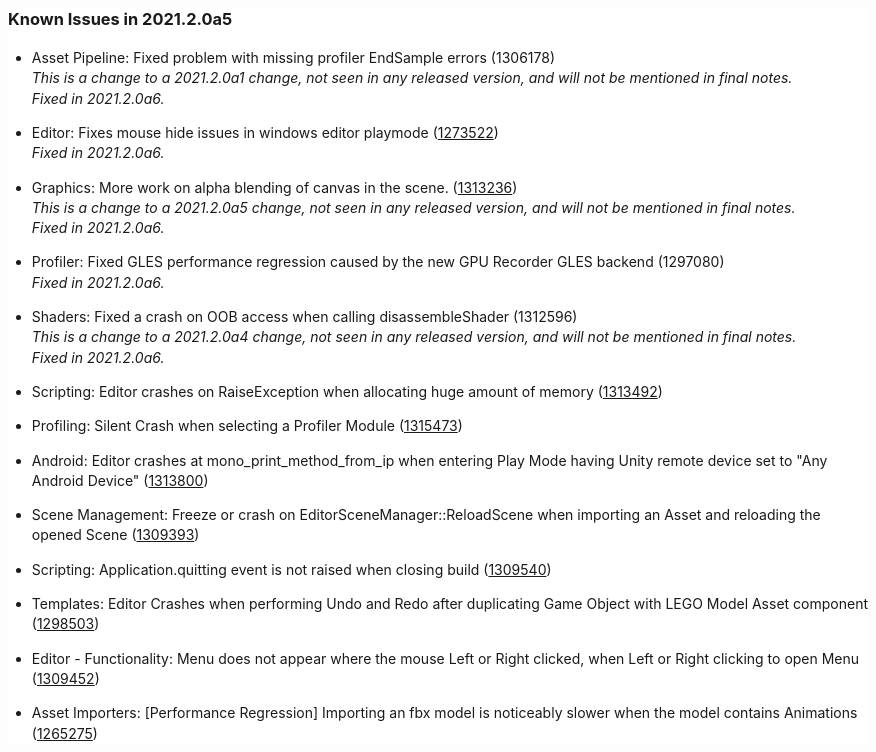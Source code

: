 ### Known Issues in 2021.2.0a5

*   Asset Pipeline: Fixed problem with missing profiler EndSample errors (1306178)  
    _This is a change to a 2021.2.0a1 change, not seen in any released version, and will not be mentioned in final notes._  
    _Fixed in 2021.2.0a6._
    
*   Editor: Fixes mouse hide issues in windows editor playmode ([1273522](https://issuetracker.unity3d.com/issues/the-cursor-dot-visible-equals-false-does-not-work-when-inputsystem-package-is-installed))  
    _Fixed in 2021.2.0a6._
    
*   Graphics: More work on alpha blending of canvas in the scene. ([1313236](https://issuetracker.unity3d.com/issues/xr-built-in-renderer-some-texture-based-tests-are-failing-on-quest-opengles3))  
    _This is a change to a 2021.2.0a5 change, not seen in any released version, and will not be mentioned in final notes._  
    _Fixed in 2021.2.0a6._
    
*   Profiler: Fixed GLES performance regression caused by the new GPU Recorder GLES backend (1297080)  
    _Fixed in 2021.2.0a6._
    
*   Shaders: Fixed a crash on OOB access when calling disassembleShader (1312596)  
    _This is a change to a 2021.2.0a4 change, not seen in any released version, and will not be mentioned in final notes._  
    _Fixed in 2021.2.0a6._
    
*   Scripting: Editor crashes on RaiseException when allocating huge amount of memory ([1313492](https://issuetracker.unity3d.com/issues/editor-crashes-on-raiseexception-when-allocating-huge-amount-of-memory))
    
*   Profiling: Silent Crash when selecting a Profiler Module ([1315473](https://issuetracker.unity3d.com/issues/silent-crash-when-selecting-a-profiler-module))
    
*   Android: Editor crashes at mono\_print\_method\_from\_ip when entering Play Mode having Unity remote device set to "Any Android Device" ([1313800](https://issuetracker.unity3d.com/issues/editor-crashes-at-mono-print-method-from-ip-when-entering-play-mode-having-unity-remote-device-set-to-any-android-device))
    
*   Scene Management: Freeze or crash on EditorSceneManager::ReloadScene when importing an Asset and reloading the opened Scene ([1309393](https://issuetracker.unity3d.com/issues/freeze-or-crash-on-editorscenemanager-reloadscene-when-importing-an-asset-and-reloading-the-opened-scene))
    
*   Scripting: Application.quitting event is not raised when closing build ([1309540](https://issuetracker.unity3d.com/issues/application-dot-quitting-event-is-not-raised-when-closing-build))
    
*   Templates: Editor Crashes when performing Undo and Redo after duplicating Game Object with LEGO Model Asset component ([1298503](https://issuetracker.unity3d.com/issues/crash-when-redoing-and-undoing-pasting-prefabs-in-scene-in-lego-microgame))
    
*   Editor - Functionality: Menu does not appear where the mouse Left or Right clicked, when Left or Right clicking to open Menu ([1309452](https://issuetracker.unity3d.com/issues/menu-does-not-appear-where-the-mouse-left-or-right-clicked-when-left-or-right-clicking-to-open-menu))
    
*   Asset Importers: \[Performance Regression\] Importing an fbx model is noticeably slower when the model contains Animations ([1265275](https://issuetracker.unity3d.com/issues/performance-regression-importing-an-fbx-model-is-noticeably-slower-when-the-model-contains-animations))
    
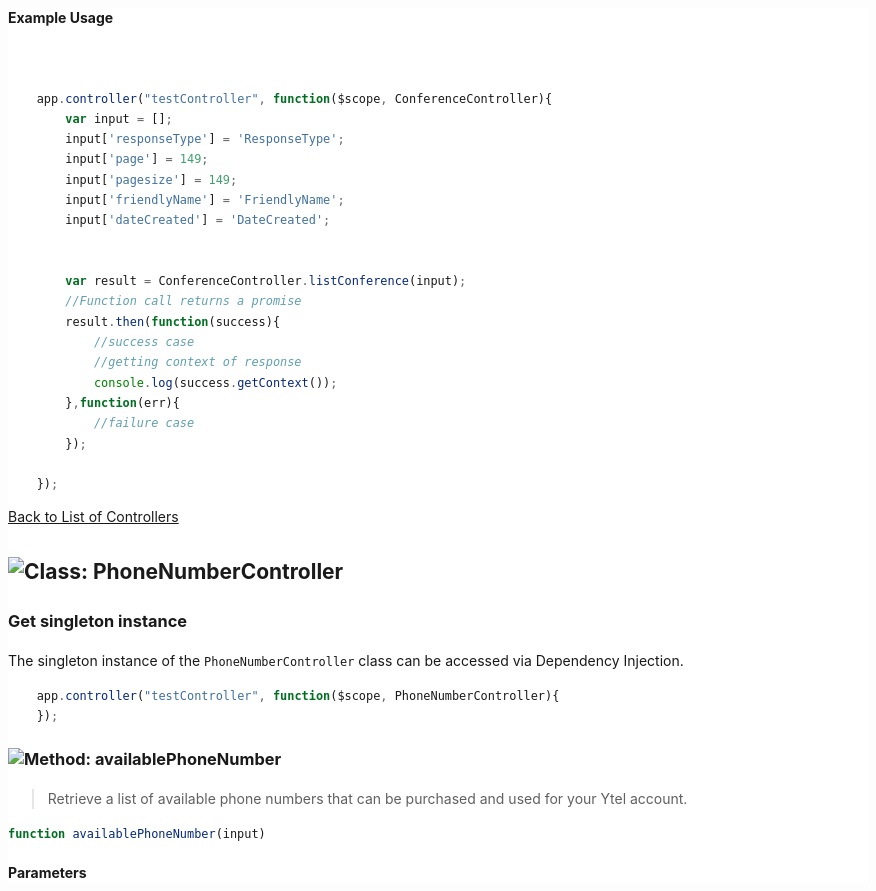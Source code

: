 

#### Example Usage

```javascript


	app.controller("testController", function($scope, ConferenceController){
        var input = [];
        input['responseType'] = 'ResponseType';
        input['page'] = 149;
        input['pagesize'] = 149;
        input['friendlyName'] = 'FriendlyName';
        input['dateCreated'] = 'DateCreated';


		var result = ConferenceController.listConference(input);
        //Function call returns a promise
        result.then(function(success){
			//success case
			//getting context of response
			console.log(success.getContext());
		},function(err){
			//failure case
		});

	});
```



[Back to List of Controllers](#list_of_controllers)

## <a name="phone_number_controller"></a>![Class: ](https://apidocs.io/img/class.png ".PhoneNumberController") PhoneNumberController

### Get singleton instance

The singleton instance of the ``` PhoneNumberController ``` class can be accessed via Dependency Injection.

```js
	app.controller("testController", function($scope, PhoneNumberController){
	});
```

### <a name="available_phone_number"></a>![Method: ](https://apidocs.io/img/method.png ".PhoneNumberController.availablePhoneNumber") availablePhoneNumber

> Retrieve a list of available phone numbers that can be purchased and used for your Ytel account.


```javascript
function availablePhoneNumber(input)
```
#### Parameters
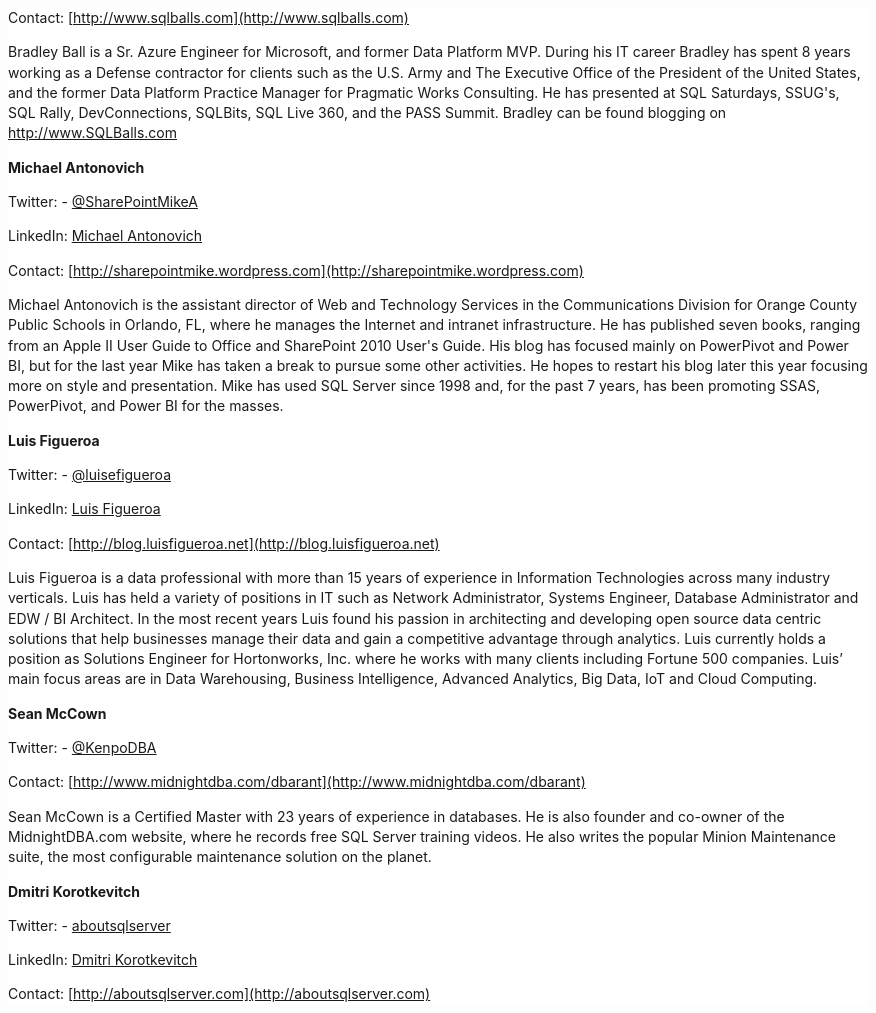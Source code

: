 Contact: [http://www.sqlballs.com](http://www.sqlballs.com)
 
Bradley Ball is a Sr. Azure Engineer for Microsoft, and former Data Platform MVP. During his IT career Bradley has spent 8 years working as a Defense contractor for clients such as the U.S. Army and The Executive Office of the President of the United States, and the former Data Platform Practice Manager for Pragmatic Works Consulting.  He has presented at SQL Saturdays, SSUG's, SQL Rally, DevConnections, SQLBits, SQL Live 360, and the PASS Summit.  Bradley can be found blogging on http://www.SQLBalls.com
 
**Michael Antonovich**
 
Twitter:  - [@SharePointMikeA](https://www.twitter.com/@SharePointMikeA)
 
LinkedIn: [Michael Antonovich](https://www.linkedin.com/in/michaelpantonovich?)
 
Contact: [http://sharepointmike.wordpress.com](http://sharepointmike.wordpress.com)
 
Michael Antonovich is the assistant director of Web and Technology Services in the Communications Division for Orange County Public Schools in Orlando, FL, where he manages the Internet and intranet infrastructure.  He has published seven books, ranging from an Apple II User Guide to Office and SharePoint 2010 User's Guide. His blog has focused mainly on PowerPivot and Power BI, but for the last year Mike has taken a break to pursue some other activities.  He hopes to restart his blog later this year focusing more on style and presentation. Mike has used SQL Server since 1998 and, for the past 7 years, has been promoting SSAS, PowerPivot, and Power BI for the masses.
 
**Luis Figueroa**
 
Twitter:  - [@luisefigueroa](https://www.twitter.com/@luisefigueroa)
 
LinkedIn: [Luis Figueroa](https://www.linkedin.com/in/luisefigueroa)
 
Contact: [http://blog.luisfigueroa.net](http://blog.luisfigueroa.net)
 
Luis Figueroa is a data professional with more than 15 years of experience in Information Technologies across many industry verticals. Luis has held a variety of positions in IT such as Network Administrator,  Systems Engineer, Database Administrator and EDW / BI Architect. In the most recent years Luis found his passion in architecting and developing open source data centric solutions that help businesses manage their data and gain a competitive advantage through analytics. Luis currently holds a position as Solutions Engineer for Hortonworks, Inc. where he works with many clients including Fortune 500 companies. Luis’ main focus areas are in Data Warehousing, Business Intelligence, Advanced Analytics, Big Data, IoT and Cloud Computing.
 
**Sean McCown**
 
Twitter:  - [@KenpoDBA](https://www.twitter.com/@KenpoDBA)
 
Contact: [http://www.midnightdba.com/dbarant](http://www.midnightdba.com/dbarant)
 
Sean McCown is a Certified Master with 23 years of experience in databases. He is also founder and co-owner of the MidnightDBA.com website, where he records free SQL Server training videos. He also writes the popular Minion Maintenance suite, the most configurable maintenance solution on the planet.
 
**Dmitri Korotkevitch**
 
Twitter:  - [aboutsqlserver](https://www.twitter.com/aboutsqlserver)
 
LinkedIn: [Dmitri Korotkevitch](https://www.linkedin.com/pub/dmitri-korotkevitch/5/980/b7)
 
Contact: [http://aboutsqlserver.com](http://aboutsqlserver.com)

..........

**Exercise:** Leave out the images and transcribe all the records exactly.

**Response to the task:**
Source code

: ### Known Issues in 2021.2.0a5

*   Asset Pipeline: Fixed problem with missing profiler EndSample errors (1306178)  
    _This is a change to a 2021.2.0a1 change, not seen in any released version, and will not be mentioned in final notes._  
    _Fixed in 2021.2.0a6._
    
*   Editor: Fixes mouse hide issues in windows editor playmode ([1273522](https://issuetracker.unity3d.com/issues/the-cursor-dot-visible-equals-false-does-not-work-when-inputsystem-package-is-installed))  
    _Fixed in 2021.2.0a6._
    
*   Graphics: More work on alpha blending of canvas in the scene. ([1313236](https://issuetracker.unity3d.com/issues/xr-built-in-renderer-some-texture-based-tests-are-failing-on-quest-opengles3))  
    _This is a change to a 2021.2.0a5 change, not seen in any released version, and will not be mentioned in final notes._  
    _Fixed in 2021.2.0a6._
    
*   Profiler: Fixed GLES performance regression caused by the new GPU Recorder GLES backend (1297080)  
    _Fixed in 2021.2.0a6._
    
*   Shaders: Fixed a crash on OOB access when calling disassembleShader (1312596)  
    _This is a change to a 2021.2.0a4 change, not seen in any released version, and will not be mentioned in final notes._  
    _Fixed in 2021.2.0a6._
    
*   Scripting: Editor crashes on RaiseException when allocating huge amount of memory ([1313492](https://issuetracker.unity3d.com/issues/editor-crashes-on-raiseexception-when-allocating-huge-amount-of-memory))
    
*   Profiling: Silent Crash when selecting a Profiler Module ([1315473](https://issuetracker.unity3d.com/issues/silent-crash-when-selecting-a-profiler-module))
    
*   Android: Editor crashes at mono\_print\_method\_from\_ip when entering Play Mode having Unity remote device set to "Any Android Device" ([1313800](https://issuetracker.unity3d.com/issues/editor-crashes-at-mono-print-method-from-ip-when-entering-play-mode-having-unity-remote-device-set-to-any-android-device))
    
*   Scene Management: Freeze or crash on EditorSceneManager::ReloadScene when importing an Asset and reloading the opened Scene ([1309393](https://issuetracker.unity3d.com/issues/freeze-or-crash-on-editorscenemanager-reloadscene-when-importing-an-asset-and-reloading-the-opened-scene))
    
*   Scripting: Application.quitting event is not raised when closing build ([1309540](https://issuetracker.unity3d.com/issues/application-dot-quitting-event-is-not-raised-when-closing-build))
    
*   Templates: Editor Crashes when performing Undo and Redo after duplicating Game Object with LEGO Model Asset component ([1298503](https://issuetracker.unity3d.com/issues/crash-when-redoing-and-undoing-pasting-prefabs-in-scene-in-lego-microgame))
    
*   Editor - Functionality: Menu does not appear where the mouse Left or Right clicked, when Left or Right clicking to open Menu ([1309452](https://issuetracker.unity3d.com/issues/menu-does-not-appear-where-the-mouse-left-or-right-clicked-when-left-or-right-clicking-to-open-menu))
    
*   Asset Importers: \[Performance Regression\] Importing an fbx model is noticeably slower when the model contains Animations ([1265275](https://issuetracker.unity3d.com/issues/performance-regression-importing-an-fbx-model-is-noticeably-slower-when-the-model-contains-animations))
    
Source code

: 

#### Example Usage

```javascript


	app.controller("testController", function($scope, ConferenceController){
        var input = [];
        input['responseType'] = 'ResponseType';
        input['page'] = 149;
        input['pagesize'] = 149;
        input['friendlyName'] = 'FriendlyName';
        input['dateCreated'] = 'DateCreated';


		var result = ConferenceController.listConference(input);
        //Function call returns a promise
        result.then(function(success){
			//success case
			//getting context of response
			console.log(success.getContext());
		},function(err){
			//failure case
		});

	});
```



[Back to List of Controllers](#list_of_controllers)

## <a name="phone_number_controller"></a>![Class: ](https://apidocs.io/img/class.png ".PhoneNumberController") PhoneNumberController

### Get singleton instance

The singleton instance of the ``` PhoneNumberController ``` class can be accessed via Dependency Injection.

```js
	app.controller("testController", function($scope, PhoneNumberController){
	});
```

### <a name="available_phone_number"></a>![Method: ](https://apidocs.io/img/method.png ".PhoneNumberController.availablePhoneNumber") availablePhoneNumber

> Retrieve a list of available phone numbers that can be purchased and used for your Ytel account.


```javascript
function availablePhoneNumber(input)
```
#### Parameters
Source code

: Contact: [http://www.sqlballs.com](http://www.sqlballs.com)
 
Bradley Ball is a Sr. Azure Engineer for Microsoft, and former Data Platform MVP. During his IT career Bradley has spent 8 years working as a Defense contractor for clients such as the U.S. Army and The Executive Office of the President of the United States, and the former Data Platform Practice Manager for Pragmatic Works Consulting.  He has presented at SQL Saturdays, SSUG's, SQL Rally, DevConnections, SQLBits, SQL Live 360, and the PASS Summit.  Bradley can be found blogging on http://www.SQLBalls.com
 
**Michael Antonovich**
 
Twitter:  - [@SharePointMikeA](https://www.twitter.com/@SharePointMikeA)
 
LinkedIn: [Michael Antonovich](https://www.linkedin.com/in/michaelpantonovich?)
 
Contact: [http://sharepointmike.wordpress.com](http://sharepointmike.wordpress.com)
 
Michael Antonovich is the assistant director of Web and Technology Services in the Communications Division for Orange County Public Schools in Orlando, FL, where he manages the Internet and intranet infrastructure.  He has published seven books, ranging from an Apple II User Guide to Office and SharePoint 2010 User's Guide. His blog has focused mainly on PowerPivot and Power BI, but for the last year Mike has taken a break to pursue some other activities.  He hopes to restart his blog later this year focusing more on style and presentation. Mike has used SQL Server since 1998 and, for the past 7 years, has been promoting SSAS, PowerPivot, and Power BI for the masses.
 
**Luis Figueroa**
 
Twitter:  - [@luisefigueroa](https://www.twitter.com/@luisefigueroa)
 
LinkedIn: [Luis Figueroa](https://www.linkedin.com/in/luisefigueroa)
 
Contact: [http://blog.luisfigueroa.net](http://blog.luisfigueroa.net)
 
Luis Figueroa is a data professional with more than 15 years of experience in Information Technologies across many industry verticals. Luis has held a variety of positions in IT such as Network Administrator,  Systems Engineer, Database Administrator and EDW / BI Architect. In the most recent years Luis found his passion in architecting and developing open source data centric solutions that help businesses manage their data and gain a competitive advantage through analytics. Luis currently holds a position as Solutions Engineer for Hortonworks, Inc. where he works with many clients including Fortune 500 companies. Luis’ main focus areas are in Data Warehousing, Business Intelligence, Advanced Analytics, Big Data, IoT and Cloud Computing.
 
**Sean McCown**
 
Twitter:  - [@KenpoDBA](https://www.twitter.com/@KenpoDBA)
 
Contact: [http://www.midnightdba.com/dbarant](http://www.midnightdba.com/dbarant)
 
Sean McCown is a Certified Master with 23 years of experience in databases. He is also founder and co-owner of the MidnightDBA.com website, where he records free SQL Server training videos. He also writes the popular Minion Maintenance suite, the most configurable maintenance solution on the planet.
 
**Dmitri Korotkevitch**
 
Twitter:  - [aboutsqlserver](https://www.twitter.com/aboutsqlserver)
 
LinkedIn: [Dmitri Korotkevitch](https://www.linkedin.com/pub/dmitri-korotkevitch/5/980/b7)
 
Contact: [http://aboutsqlserver.com](http://aboutsqlserver.com)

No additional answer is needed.